>>>

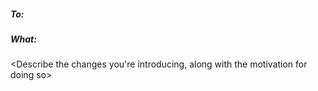##### *To:*
<Tag reviewers and any interested parties>

##### *What:*
<Describe the changes you're introducing, along with the motivation for doing so>

 
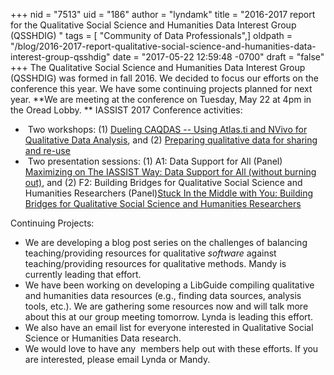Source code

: +++
nid = "7513"
uid = "186"
author = "lyndamk"
title = "2016-2017 report for the Qualitative Social Science and Humanities Data Interest Group (QSSHDIG) "
tags = [ "Community of Data Professionals",]
oldpath = "/blog/2016-2017-report-qualitative-social-science-and-humanities-data-interest-group-qsshdig"
date = "2017-05-22 12:59:48 -0700"
draft = "false"
+++
The Qualitative Social Science and Humanities Data Interest Group
(QSSHDIG) was formed in fall 2016. We decided to focus our efforts on
the conference this year. We have some continuing projects planned for
next year. **We are meeting at the conference on Tuesday, May 22 at 4pm
in the Oread Lobby.
** IASSIST 2017 Conference activities:

-    Two workshops: (1) [Dueling CAQDAS -- Using Atlas.ti and NVivo for
    Qualitative Data
    Analysis](https://www.openconf.org/IASSIST2017/modules/request.php?module=oc_program&action=summary.php&id=29),
    and (2) [Preparing qualitative data for sharing and
    re-use](https://www.openconf.org/IASSIST2017/modules/request.php?module=oc_program&action=summary.php&id=33)
-    Two presentation sessions: (1) A1: Data Support for All (Panel)
    [Maximizing on The IASSIST Way: Data Support for All (without
    burning
    out)](https://www.openconf.org/IASSIST2017/modules/request.php?module=oc_program&action=summary.php&id=136 "view info"),
    and (2) F2: Building Bridges for Qualitative Social Science and
    Humanities Researchers (Panel)[Stuck In the Middle with You:
    Building Bridges for Qualitative Social Science and Humanities
    Researchers](https://www.openconf.org/IASSIST2017/modules/request.php?module=oc_program&action=summary.php&id=36 "view info")

Continuing Projects:

-   We are developing a blog post series on the challenges of balancing
    teaching/providing resources for qualitative *software* against
    teaching/providing resources for qualitative methods. Mandy is
    currently leading that effort.
-   We have been working on developing a LibGuide compiling qualitative
    and humanities data resources (e.g., finding data sources, analysis
    tools, etc.). We are gathering some resources now and will talk more
    about this at our group meeting tomorrow. Lynda is leading this
    effort.
-   We also have an email list for everyone interested in Qualitative
    Social Science or Humanities Data research.
-   We would love to have any  members help out with these efforts. If
    you are interested, please email Lynda or Mandy.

<<<

ABOUT THIS TASK: All lines from the line containing "Social Science or" through the end of the listing above are to be duplicated exactly; include both ends and nothing further.

REPLY TO THE EXERCISE:
    Social Science or Humanities Data research.
-   We would love to have any  members help out with these efforts. If
    you are interested, please email Lynda or Mandy.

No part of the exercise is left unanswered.